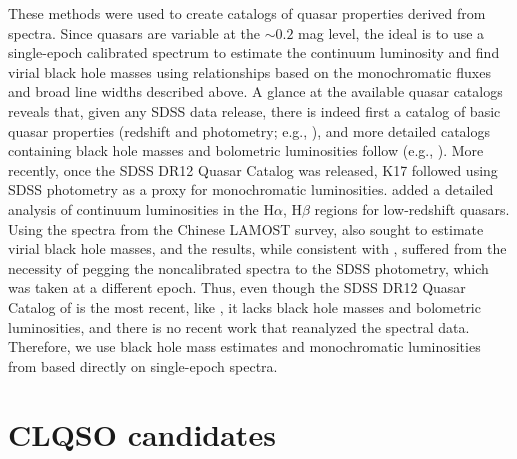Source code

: \documentclass[twocolumn]{aastex62}
\begin{document}
These methods were used to create catalogs of quasar properties derived from spectra. Since quasars are variable at the ${\sim}0.2$ mag level, the ideal is to use a single-epoch calibrated spectrum to estimate the continuum luminosity and find virial black hole masses using relationships based on the monochromatic fluxes and broad line widths described above. A glance at the available quasar catalogs reveals that, given any SDSS data release, there is indeed first a catalog of basic quasar properties (redshift and photometry; e.g., \citealt{schneider2007, schneider2010}), and more detailed catalogs containing black hole masses and bolometric luminosities  follow (e.g., \citealt{shen2008, shen2011}). More recently, once the SDSS DR12 Quasar Catalog \citep{paris2017} was released,  K17 followed using SDSS photometry as a proxy for monochromatic luminosities. \citet{chen2018} added a detailed analysis of continuum luminosities in the  H$\alpha$, H$\beta$ regions for low-redshift quasars. Using the spectra from the Chinese LAMOST survey, \citet{dong2018} also sought to estimate virial black hole masses, and the results, while consistent with \citet{shen2011}, suffered from the necessity of pegging the noncalibrated spectra to the SDSS photometry, which was taken at a different epoch. Thus, even though the SDSS DR12 Quasar Catalog of \citet{paris2018}  is the most recent, like \citet{paris2017}, it lacks black hole masses and bolometric luminosities, and there is no recent work that reanalyzed the spectral data. Therefore, we use black hole mass estimates and monochromatic luminosities from \citet{shen2011} based directly on single-epoch spectra. 



\section{CLQSO candidates}
\label{app:clqso_cands}
\end{document}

→ What you have to do:
Each entry, word for word, belongs in your answer; each picture does not.

→ Finished task:
Source code

: \documentclass[twocolumn]{aastex62}
\begin{document}
These methods were used to create catalogs of quasar properties derived from spectra. Since quasars are variable at the ${\sim}0.2$ mag level, the ideal is to use a single-epoch calibrated spectrum to estimate the continuum luminosity and find virial black hole masses using relationships based on the monochromatic fluxes and broad line widths described above. A glance at the available quasar catalogs reveals that, given any SDSS data release, there is indeed first a catalog of basic quasar properties (redshift and photometry; e.g., \citealt{schneider2007, schneider2010}), and more detailed catalogs containing black hole masses and bolometric luminosities  follow (e.g., \citealt{shen2008, shen2011}). More recently, once the SDSS DR12 Quasar Catalog \citep{paris2017} was released,  K17 followed using SDSS photometry as a proxy for monochromatic luminosities. \citet{chen2018} added a detailed analysis of continuum luminosities in the  H$\alpha$, H$\beta$ regions for low-redshift quasars. Using the spectra from the Chinese LAMOST survey, \citet{dong2018} also sought to estimate virial black hole masses, and the results, while consistent with \citet{shen2011}, suffered from the necessity of pegging the noncalibrated spectra to the SDSS photometry, which was taken at a different epoch. Thus, even though the SDSS DR12 Quasar Catalog of \citet{paris2018}  is the most recent, like \citet{paris2017}, it lacks black hole masses and bolometric luminosities, and there is no recent work that reanalyzed the spectral data. Therefore, we use black hole mass estimates and monochromatic luminosities from \citet{shen2011} based directly on single-epoch spectra. 



\section{CLQSO candidates}
\label{app:clqso_cands}
\end{document}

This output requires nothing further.